Aunque la radiación de la formación de nuevas estrellas pudo haber destruido parte del agua, los científicos creen que el polvo estelar pudo protegerla en ciertos casos. Esto será objeto de futuros estudios para entender mejor la persistencia del agua en el universo primitivo.
¿Cuánta agua se creó en el universo temprano?
Las simulaciones revelaron que la cantidad de agua generada variaba según el tipo de supernova:
- En la primera simulación (estrella de 13 masas solares), el agua alcanzó un volumen equivalente a la cienmillonésima o millonésima parte de la masa del Sol, entre 30 y 90 millones de años después de la explosión.

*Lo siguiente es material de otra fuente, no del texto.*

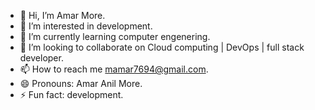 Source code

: - 👋 Hi, I’m Amar More.
- 👀 I’m interested in development.
- 🌱 I’m currently learning computer engenering.
- 💞️ I’m looking to collaborate on Cloud computing | DevOps | full stack developer.
- 📫 How to reach me mamar7694@gmail.com.
- 😄 Pronouns: Amar Anil More.
- ⚡ Fun fact: development.

<!---
amarmor21/amarmor21 is a ✨ special ✨ repository because its `README.md` (this file) appears on your GitHub profile.
You can click the Preview link to take a look at your changes.
--->
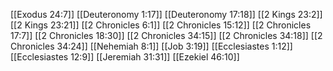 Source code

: [[Exodus 24:7]]
[[Deuteronomy 1:17]]
[[Deuteronomy 17:18]]
[[2 Kings 23:2]]
[[2 Kings 23:21]]
[[2 Chronicles 6:1]]
[[2 Chronicles 15:12]]
[[2 Chronicles 17:7]]
[[2 Chronicles 18:30]]
[[2 Chronicles 34:15]]
[[2 Chronicles 34:18]]
[[2 Chronicles 34:24]]
[[Nehemiah 8:1]]
[[Job 3:19]]
[[Ecclesiastes 1:12]]
[[Ecclesiastes 12:9]]
[[Jeremiah 31:31]]
[[Ezekiel 46:10]]
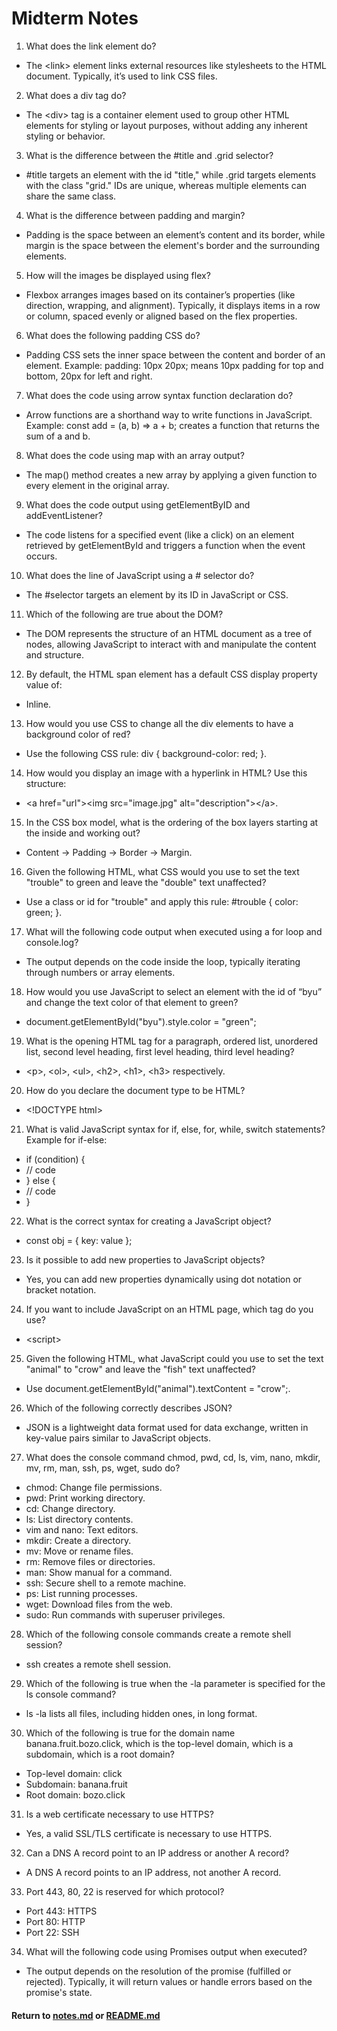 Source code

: # Midterm Notes 
1. What does the link element do?
* The \<link> element links external resources like stylesheets to the HTML document. Typically, it’s used to link CSS files.
2. What does a div tag do?
* The \<div> tag is a container element used to group other HTML elements for styling or layout purposes, without adding any inherent styling or behavior.
3. What is the difference between the #title and .grid selector?
* #title targets an element with the id "title," while .grid targets elements with the class "grid." IDs are unique, whereas multiple elements can share the same class.
4. What is the difference between padding and margin?
* Padding is the space between an element’s content and its border, while margin is the space between the element's border and the surrounding elements.
5. How will the images be displayed using flex?
* Flexbox arranges images based on its container’s properties (like direction, wrapping, and alignment). Typically, it displays items in a row or column, spaced evenly or aligned based on the flex properties.
6. What does the following padding CSS do?
* Padding CSS sets the inner space between the content and border of an element. Example: padding: 10px 20px; means 10px padding for top and bottom, 20px for left and right.
7. What does the code using arrow syntax function declaration do?
* Arrow functions are a shorthand way to write functions in JavaScript. Example: const add = (a, b) => a + b; creates a function that returns the sum of a and b.
8. What does the code using map with an array output?
* The map() method creates a new array by applying a given function to every element in the original array.
9. What does the code output using getElementByID and addEventListener?
* The code listens for a specified event (like a click) on an element retrieved by getElementById and triggers a function when the event occurs.
10. What does the line of JavaScript using a # selector do?
* The #selector targets an element by its ID in JavaScript or CSS.
11. Which of the following are true about the DOM?
* The DOM represents the structure of an HTML document as a tree of nodes, allowing JavaScript to interact with and manipulate the content and structure.
12. By default, the HTML span element has a default CSS display property value of:
* Inline.
13. How would you use CSS to change all the div elements to have a background color of red?
* Use the following CSS rule: div { background-color: red; }.
14. How would you display an image with a hyperlink in HTML? Use this structure:
* \<a href="url">\<img src="image.jpg" alt="description">\</a>.
15. In the CSS box model, what is the ordering of the box layers starting at the inside and working out?
* Content → Padding → Border → Margin.
16. Given the following HTML, what CSS would you use to set the text "trouble" to green and leave the "double" text unaffected?
* Use a class or id for "trouble" and apply this rule: #trouble { color: green; }.
17. What will the following code output when executed using a for loop and console.log?
* The output depends on the code inside the loop, typically iterating through numbers or array elements.
18. How would you use JavaScript to select an element with the id of “byu” and change the text color of that element to green?
* document.getElementById("byu").style.color = "green";
19. What is the opening HTML tag for a paragraph, ordered list, unordered list, second level heading, first level heading, third level heading?
* \<p>, \<ol>, \<ul>, \<h2>, \<h1>, \<h3> respectively.
20. How do you declare the document type to be HTML?
* \<!DOCTYPE html>
21. What is valid JavaScript syntax for if, else, for, while, switch statements? Example for if-else:
* if (condition) {
*   // code
*   } else {
*   // code
* }
22. What is the correct syntax for creating a JavaScript object?
* const obj = { key: value };
23. Is it possible to add new properties to JavaScript objects?
* Yes, you can add new properties dynamically using dot notation or bracket notation.
24. If you want to include JavaScript on an HTML page, which tag do you use?
* \<script>
25. Given the following HTML, what JavaScript could you use to set the text "animal" to "crow" and leave the "fish" text unaffected?
* Use document.getElementById("animal").textContent = "crow";.
26. Which of the following correctly describes JSON?
* JSON is a lightweight data format used for data exchange, written in key-value pairs similar to JavaScript objects.
27. What does the console command chmod, pwd, cd, ls, vim, nano, mkdir, mv, rm, man, ssh, ps, wget, sudo do?
* chmod: Change file permissions.
* pwd: Print working directory.
* cd: Change directory.
* ls: List directory contents.
* vim and nano: Text editors.
* mkdir: Create a directory.
* mv: Move or rename files.
* rm: Remove files or directories.
* man: Show manual for a command.
* ssh: Secure shell to a remote machine.
* ps: List running processes.
* wget: Download files from the web.
* sudo: Run commands with superuser privileges.
28. Which of the following console commands create a remote shell session?
* ssh creates a remote shell session.
29. Which of the following is true when the -la parameter is specified for the ls console command?
* ls -la lists all files, including hidden ones, in long format.
30. Which of the following is true for the domain name banana.fruit.bozo.click, which is the top-level domain, which is a subdomain, which is a root domain?
* Top-level domain: click
* Subdomain: banana.fruit
* Root domain: bozo.click
31. Is a web certificate necessary to use HTTPS?
* Yes, a valid SSL/TLS certificate is necessary to use HTTPS.
32. Can a DNS A record point to an IP address or another A record?
* A DNS A record points to an IP address, not another A record.
33. Port 443, 80, 22 is reserved for which protocol?
* Port 443: HTTPS
* Port 80: HTTP
* Port 22: SSH
34. What will the following code using Promises output when executed?
* The output depends on the resolution of the promise (fulfilled or rejected). Typically, it will return values or handle errors based on the promise's state.
#### Return to [notes.md](notes.md) or [README.md](README.md)
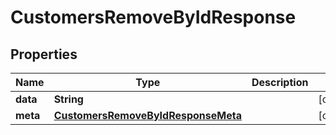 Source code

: 

# CustomersRemoveByIdResponse


## Properties

| Name | Type | Description | Notes |
|------------ | ------------- | ------------- | -------------|
|**data** | **String** |  |  [optional] |
|**meta** | [**CustomersRemoveByIdResponseMeta**](CustomersRemoveByIdResponseMeta.md) |  |  [optional] |



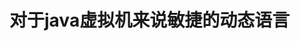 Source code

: <!--
 * @Author: wjn
 * @Date: 2020-02-24 12:09:57
 * @LastEditors: wjn
 * @LastEditTime: 2020-02-24 12:10:28
 -->
# 对于java虚拟机来说敏捷的动态语言
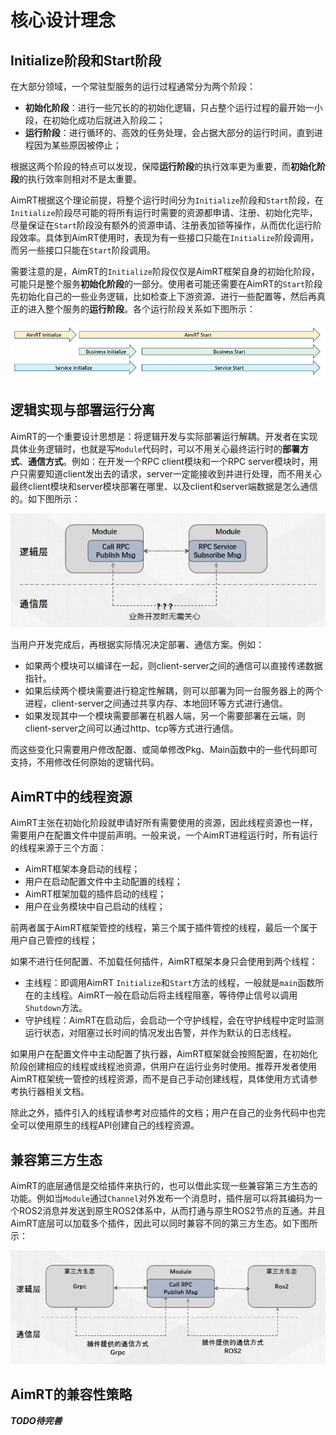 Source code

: 
# 核心设计理念

## Initialize阶段和Start阶段

在大部分领域，一个常驻型服务的运行过程通常分为两个阶段：
- **初始化阶段**：进行一些冗长的的初始化逻辑，只占整个运行过程的最开始一小段，在初始化成功后就进入阶段二；
- **运行阶段**：进行循环的、高效的任务处理，会占据大部分的运行时间，直到进程因为某些原因被停止；

根据这两个阶段的特点可以发现，保障**运行阶段**的执行效率更为重要，而**初始化阶段**的执行效率则相对不是太重要。

AimRT根据这个理论前提，将整个运行时间分为`Initialize`阶段和`Start`阶段，在`Initialize`阶段尽可能的将所有运行时需要的资源都申请、注册、初始化完毕，尽量保证在`Start`阶段没有额外的资源申请、注册表加锁等操作，从而优化运行阶段效率。具体到AimRT使用时，表现为有一些接口只能在`Initialize`阶段调用，而另一些接口只能在`Start`阶段调用。

需要注意的是，AimRT的`Initialize`阶段仅仅是AimRT框架自身的初始化阶段，可能只是整个服务**初始化阶段**的一部分。使用者可能还需要在AimRT的`Start`阶段先初始化自己的一些业务逻辑，比如检查上下游资源、进行一些配置等，然后再真正的进入整个服务的**运行阶段**。各个运行阶段关系如下图所示：

![](./picture/pic_6.png)


## 逻辑实现与部署运行分离
AimRT的一个重要设计思想是：将逻辑开发与实际部署运行解耦。开发者在实现具体业务逻辑时，也就是写`Module`代码时，可以不用关心最终运行时的**部署方式**、**通信方式**。例如：在开发一个RPC client模块和一个RPC server模块时，用户只需要知道client发出去的请求，server一定能接收到并进行处理，而不用关心最终client模块和server模块部署在哪里、以及client和server端数据是怎么通信的。如下图所示：

![](./picture/pic_1.jpg)

当用户开发完成后，再根据实际情况决定部署、通信方案。例如：
- 如果两个模块可以编译在一起，则client-server之间的通信可以直接传递数据指针。
- 如果后续两个模块需要进行稳定性解耦，则可以部署为同一台服务器上的两个进程，client-server之间通过共享内存、本地回环等方式进行通信。
- 如果发现其中一个模块需要部署在机器人端，另一个需要部署在云端，则client-server之间可以通过http、tcp等方式进行通信。

而这些变化只需要用户修改配置、或简单修改Pkg、Main函数中的一些代码即可支持，不用修改任何原始的逻辑代码。


## AimRT中的线程资源
AimRT主张在初始化阶段就申请好所有需要使用的资源，因此线程资源也一样，需要用户在配置文件中提前声明。一般来说，一个AimRT进程运行时，所有运行的线程来源于三个方面：
- AimRT框架本身启动的线程；
- 用户在启动配置文件中主动配置的线程；
- AimRT框架加载的插件启动的线程；
- 用户在业务模块中自己启动的线程；


前两者属于AimRT框架管控的线程，第三个属于插件管控的线程，最后一个属于用户自己管控的线程；


如果不进行任何配置、不加载任何插件，AimRT框架本身只会使用到两个线程：
- 主线程：即调用AimRT `Initialize`和`Start`方法的线程，一般就是`main`函数所在的主线程。AimRT一般在启动后将主线程阻塞，等待停止信号以调用`Shutdown`方法。
- 守护线程：AimRT在启动后，会启动一个守护线程，会在守护线程中定时监测运行状态，对阻塞过长时间的情况发出告警，并作为默认的日志线程。

如果用户在配置文件中主动配置了执行器，AimRT框架就会按照配置，在初始化阶段创建相应的线程或线程池资源，供用户在运行业务时使用。推荐开发者使用AimRT框架统一管控的线程资源，而不是自己手动创建线程，具体使用方式请参考执行器相关文档。


除此之外，插件引入的线程请参考对应插件的文档；用户在自己的业务代码中也完全可以使用原生的线程API创建自己的线程资源。


## 兼容第三方生态
AimRT的底层通信是交给插件来执行的，也可以借此实现一些兼容第三方生态的功能。例如当`Module`通过`Channel`对外发布一个消息时，插件层可以将其编码为一个ROS2消息并发送到原生ROS2体系中，从而打通与原生ROS2节点的互通。并且AimRT底层可以加载多个插件，因此可以同时兼容不同的第三方生态。如下图所示：

![](./picture/pic_2.jpg)



## AimRT的兼容性策略

***TODO待完善***


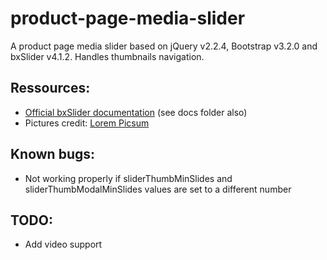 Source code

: # product-page-media-slider

A product page media slider based on jQuery v2.2.4, Bootstrap v3.2.0 and bxSlider v4.1.2. Handles thumbnails navigation.

## Ressources:
* [Official bxSlider documentation](https://web.archive.org/web/20131127012941/http://bxslider.com:80/options) (see docs folder also)
* Pictures credit: [Lorem Picsum](https://picsum.photos/)

## Known bugs:
* Not working properly if sliderThumbMinSlides and sliderThumbModalMinSlides values are set to a different number

## TODO:
* Add video support
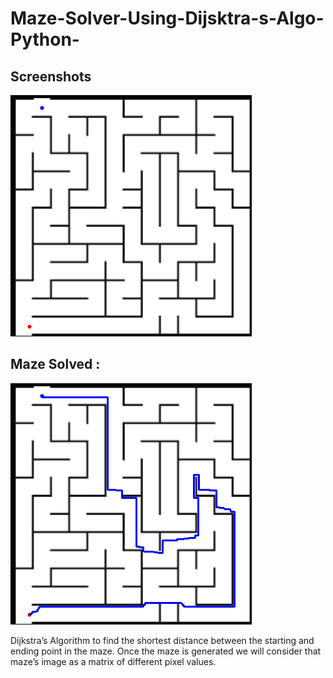 # Maze-Solver-Using-Dijsktra-s-Algo-Python-


## Screenshots

![App Screenshot](https://github.com/Vikas031/Maze-Solver-Using-Dijsktra-s-Algo-Python-/blob/main/maze-initial.png)

## Maze Solved :
![App Screenshot](https://github.com/Vikas031/Maze-Solver-Using-Dijsktra-s-Algo-Python-/blob/main/maze-solution.png)

Dijkstra’s Algorithm to find the shortest distance between the 	starting and ending point in the maze. Once the maze is generated we will
consider that maze’s image as a matrix of different pixel values. 




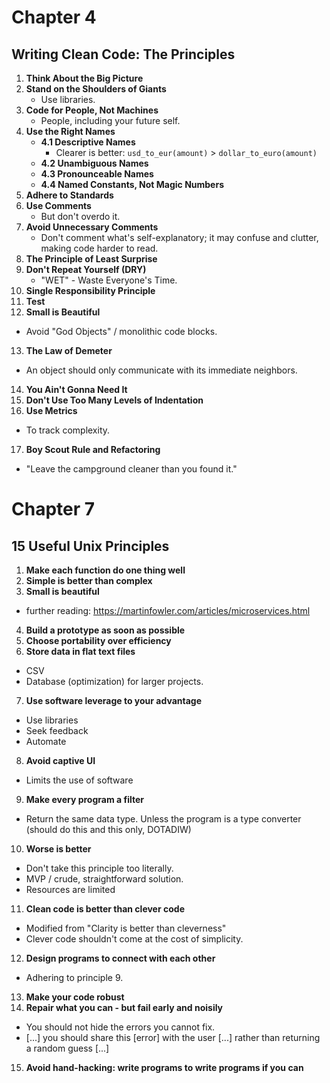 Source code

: # Chapter 4

## Writing Clean Code: The Principles

1. **Think About the Big Picture**
2. **Stand on the Shoulders of Giants**
   - Use libraries.
3. **Code for People, Not Machines**
   - People, including your future self.
4. **Use the Right Names**
   - **4.1 Descriptive Names**
     - Clearer is better: `usd_to_eur(amount)` > `dollar_to_euro(amount)`
   - **4.2 Unambiguous Names**
   - **4.3 Pronounceable Names**
   - **4.4 Named Constants, Not Magic Numbers**
5. **Adhere to Standards**
6. **Use Comments**
   - But don't overdo it.
7. **Avoid Unnecessary Comments**
   - Don't comment what's self-explanatory; it may confuse and clutter, making code harder to read.
8. **The Principle of Least Surprise**
9. **Don't Repeat Yourself (DRY)**
   - "WET" - Waste Everyone's Time.
10. **Single Responsibility Principle**
11. **Test**
12. **Small is Beautiful**
   - Avoid "God Objects" / monolithic code blocks.
13. **The Law of Demeter**
   - An object should only communicate with its immediate neighbors.
14. **You Ain't Gonna Need It**
15. **Don't Use Too Many Levels of Indentation**
16. **Use Metrics**
   - To track complexity.
17. **Boy Scout Rule and Refactoring**
   - "Leave the campground cleaner than you found it."

# Chapter 7

## 15 Useful Unix Principles


1. **Make each function do one thing well**
2. **Simple is better than complex**
3. **Small is beautiful**
  - further reading: https://martinfowler.com/articles/microservices.html
4. **Build a prototype as soon as possible**
5. **Choose portability over efficiency**
6. **Store data in flat text files**
  - CSV
  - Database (optimization) for larger projects.
7. **Use software leverage to your advantage**
  - Use libraries
  - Seek feedback
  - Automate
8. **Avoid captive UI**
  - Limits the use of software
9. **Make every program a filter**
  - Return the same data type. Unless the program is a type converter (should do this and this only, DOTADIW)
10. **Worse is better**
  - Don't take this principle too literally.
  - MVP / crude, straightforward solution.
  - Resources are limited
11. **Clean code is better than clever code**
  - Modified from "Clarity is better than cleverness"
  - Clever code shouldn't come at the cost of simplicity.
12. **Design programs to connect with each other**
  - Adhering to principle 9.
13. **Make your code robust**
14. **Repair what you can - but fail early and noisily**
  - You should not hide the errors you cannot fix.
  - [...] you should share this [error] with the user [...] rather than returning a random guess [...] 
15. **Avoid hand-hacking: write programs to write programs if you can**
    
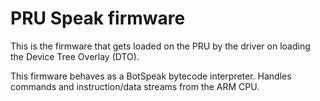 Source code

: PRU Speak firmware
===================

This is the firmware that gets loaded on the PRU by the driver on loading the Device Tree Overlay (DTO).

This firmware behaves as a BotSpeak bytecode interpreter. Handles commands and instruction/data streams from the ARM CPU.

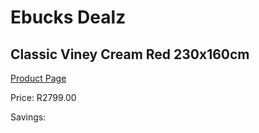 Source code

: 
# Ebucks Dealz
## Classic Viney Cream Red 230x160cm
[Product Page](https://www.ebucks.com/web/shop/productSelected.do?prodId=1210121821&catId=1209942745)

Price: R2799.00

Savings: 


	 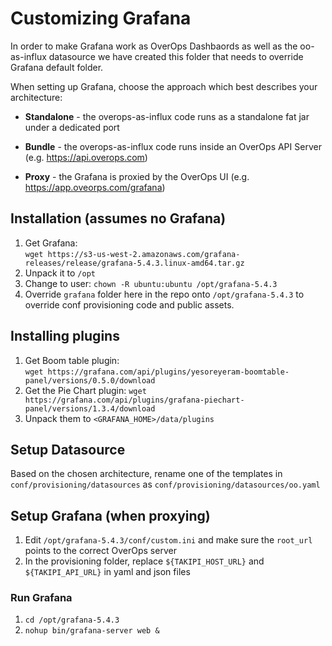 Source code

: # Customizing Grafana

In order to make Grafana work as OverOps Dashbaords as well as the oo-as-influx datasource we have created this folder that needs to override Grafana default folder.

When setting up Grafana, choose the approach which best describes your architecture:
* **Standalone** - the overops-as-influx code runs as a standalone fat jar under a dedicated port  

* **Bundle** - the overops-as-influx code runs inside an OverOps API Server (e.g. https://api.overops.com)

* **Proxy** - the Grafana is proxied by the OverOps UI (e.g. https://app.oveorps.com/grafana)

## Installation (assumes no Grafana)
1. Get Grafana:   
`wget https://s3-us-west-2.amazonaws.com/grafana-releases/release/grafana-5.4.3.linux-amd64.tar.gz`
2. Unpack it to `/opt`
3. Change to user: `chown -R ubuntu:ubuntu /opt/grafana-5.4.3`
4. Override `grafana` folder here in the repo onto `/opt/grafana-5.4.3` to override conf provisioning code and public assets.

## Installing plugins
1. Get Boom table plugin:  
`wget https://grafana.com/api/plugins/yesoreyeram-boomtable-panel/versions/0.5.0/download`
2. Get the Pie Chart plugin:
`wget https://grafana.com/api/plugins/grafana-piechart-panel/versions/1.3.4/download`
3. Unpack them to `<GRAFANA_HOME>/data/plugins`

## Setup Datasource
Based on the chosen architecture, rename one of the templates in `conf/provisioning/datasources` as `conf/provisioning/datasources/oo.yaml` 

## Setup Grafana (when proxying)

1. Edit `/opt/grafana-5.4.3/conf/custom.ini` and make sure the `root_url` points to the correct OverOps server
2. In the provisioning folder, replace `${TAKIPI_HOST_URL}` and `${TAKIPI_API_URL}` in yaml and json files

### Run Grafana
1. `cd /opt/grafana-5.4.3`
2. `nohup bin/grafana-server web &`
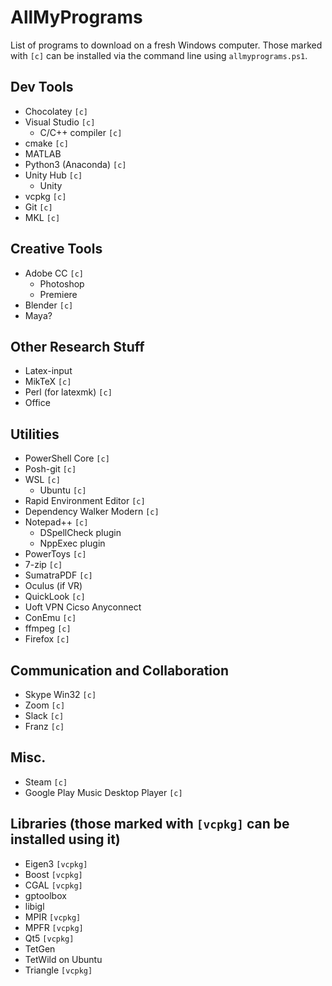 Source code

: # AllMyPrograms
List of programs to download on a fresh Windows computer. Those marked with `[c]` can be installed via the command line using `allmyprograms.ps1`.

## Dev Tools
- Chocolatey `[c]`
- Visual Studio `[c]`
  - C/C++ compiler `[c]`
- cmake `[c]`
- MATLAB
- Python3 (Anaconda) `[c]`
- Unity Hub `[c]`
  - Unity
- vcpkg `[c]`
- Git `[c]`
- MKL `[c]`

## Creative Tools
- Adobe CC `[c]`
  - Photoshop
  - Premiere
- Blender `[c]`
- Maya?

## Other Research Stuff
- Latex-input
- MikTeX `[c]`
- Perl (for latexmk) `[c]`
- Office

## Utilities
- PowerShell Core `[c]`
- Posh-git `[c]`
- WSL `[c]`
  - Ubuntu `[c]`
- Rapid Environment Editor `[c]`
- Dependency Walker Modern `[c]`
- Notepad++ `[c]`
  - DSpellCheck plugin
  - NppExec plugin
- PowerToys `[c]`
- 7-zip `[c]`
- SumatraPDF `[c]`
- Oculus (if VR)
- QuickLook `[c]`
- Uoft VPN Cicso Anyconnect
- ConEmu `[c]`
- ffmpeg `[c]`
- Firefox `[c]`

## Communication and Collaboration
- Skype Win32 `[c]`
- Zoom `[c]`
- Slack `[c]`
- Franz `[c]`

## Misc.
- Steam `[c]`
- Google Play Music Desktop Player `[c]`

## Libraries (those marked with `[vcpkg]` can be installed using it)
- Eigen3 `[vcpkg]`
- Boost `[vcpkg]`
- CGAL `[vcpkg]`
- gptoolbox
- libigl
- MPIR `[vcpkg]`
- MPFR `[vcpkg]`
- Qt5 `[vcpkg]`
- TetGen
- TetWild on Ubuntu
- Triangle `[vcpkg]`
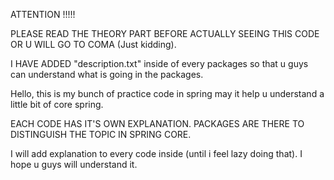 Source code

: 
ATTENTION !!!!!

PLEASE READ THE THEORY PART BEFORE ACTUALLY SEEING THIS CODE OR U WILL GO TO COMA (Just kidding).

I HAVE ADDED "description.txt" inside of every packages so that u guys can understand what is going in the packages.

Hello, this is my bunch of practice code in spring may it help u understand a little bit of core spring.

EACH CODE HAS IT'S OWN EXPLANATION. PACKAGES ARE THERE TO DISTINGUISH THE TOPIC IN SPRING CORE.

I will add explanation to every code inside (until i feel lazy doing that). I hope u guys will understand it.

- En la segunda (estrella de 200 masas solares), se formaron aproximadamente 0,001 masas solares de agua en solo 3 millones de años.
Si bien estas cantidades pueden parecer pequeñas, su existencia en una etapa tan temprana del universo podría significar que el agua ha sido más abundante y extendida de lo que pensábamos.
¿Qué significa esto para el estudio del cosmos?
Este descubrimiento plantea preguntas fundamentales sobre la química y evolución del universo. Si el agua ya estaba presente en los primeros cientos de millones de años tras el Big Bang, su papel en la formación de galaxias y planetas podría haber sido crucial desde el principio.
Los científicos ahora buscarán evidencias observacionales para confirmar estos hallazgos, mientras continúan explorando cómo el agua pudo haber sobrevivido en estos entornos extremos. ¿Podría esto cambiar nuestra comprensión sobre el origen de la vida en el universo? Las respuestas podrían estar más cerca de lo que imaginamos.